• **WHAT IS NEEDED**:
Let the output be exactly the lines from the one containing "- 例子3：address和" through the end of the records below, both included.

[Stored data]
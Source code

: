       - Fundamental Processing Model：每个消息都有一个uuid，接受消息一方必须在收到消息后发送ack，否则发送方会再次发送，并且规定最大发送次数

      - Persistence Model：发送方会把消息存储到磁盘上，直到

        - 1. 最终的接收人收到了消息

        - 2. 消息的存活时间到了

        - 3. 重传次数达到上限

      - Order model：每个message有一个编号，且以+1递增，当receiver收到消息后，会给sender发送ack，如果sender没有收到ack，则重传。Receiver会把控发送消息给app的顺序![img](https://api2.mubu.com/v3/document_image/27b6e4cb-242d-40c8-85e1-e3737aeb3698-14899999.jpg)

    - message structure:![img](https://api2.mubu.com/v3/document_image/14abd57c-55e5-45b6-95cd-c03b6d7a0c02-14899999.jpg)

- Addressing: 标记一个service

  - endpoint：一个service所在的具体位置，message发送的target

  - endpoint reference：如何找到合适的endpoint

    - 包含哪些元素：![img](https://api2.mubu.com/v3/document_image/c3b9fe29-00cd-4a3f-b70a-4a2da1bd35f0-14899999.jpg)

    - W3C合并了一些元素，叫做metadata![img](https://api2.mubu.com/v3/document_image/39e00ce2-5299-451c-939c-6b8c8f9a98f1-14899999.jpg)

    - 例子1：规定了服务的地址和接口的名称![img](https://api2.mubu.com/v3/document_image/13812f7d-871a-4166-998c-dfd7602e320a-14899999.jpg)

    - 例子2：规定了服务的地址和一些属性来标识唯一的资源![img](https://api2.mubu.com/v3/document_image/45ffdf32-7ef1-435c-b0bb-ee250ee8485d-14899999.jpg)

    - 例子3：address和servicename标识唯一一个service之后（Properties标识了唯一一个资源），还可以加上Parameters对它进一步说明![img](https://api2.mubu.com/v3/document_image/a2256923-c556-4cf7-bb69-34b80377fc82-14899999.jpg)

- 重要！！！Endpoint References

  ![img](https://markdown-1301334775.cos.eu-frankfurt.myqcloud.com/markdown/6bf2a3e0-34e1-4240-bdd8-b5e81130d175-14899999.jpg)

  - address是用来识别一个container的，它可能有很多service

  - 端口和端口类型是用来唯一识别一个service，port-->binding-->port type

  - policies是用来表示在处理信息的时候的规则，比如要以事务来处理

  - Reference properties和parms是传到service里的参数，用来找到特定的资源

• **REPLY TO THE TASK**:
    - 例子3：address和servicename标识唯一一个service之后（Properties标识了唯一一个资源），还可以加上Parameters对它进一步说明![img](https://api2.mubu.com/v3/document_image/a2256923-c556-4cf7-bb69-34b80377fc82-14899999.jpg)

- 重要！！！Endpoint References

  ![img](https://markdown-1301334775.cos.eu-frankfurt.myqcloud.com/markdown/6bf2a3e0-34e1-4240-bdd8-b5e81130d175-14899999.jpg)

  - address是用来识别一个container的，它可能有很多service

  - 端口和端口类型是用来唯一识别一个service，port-->binding-->port type

  - policies是用来表示在处理信息的时候的规则，比如要以事务来处理

  - Reference properties和parms是传到service里的参数，用来找到特定的资源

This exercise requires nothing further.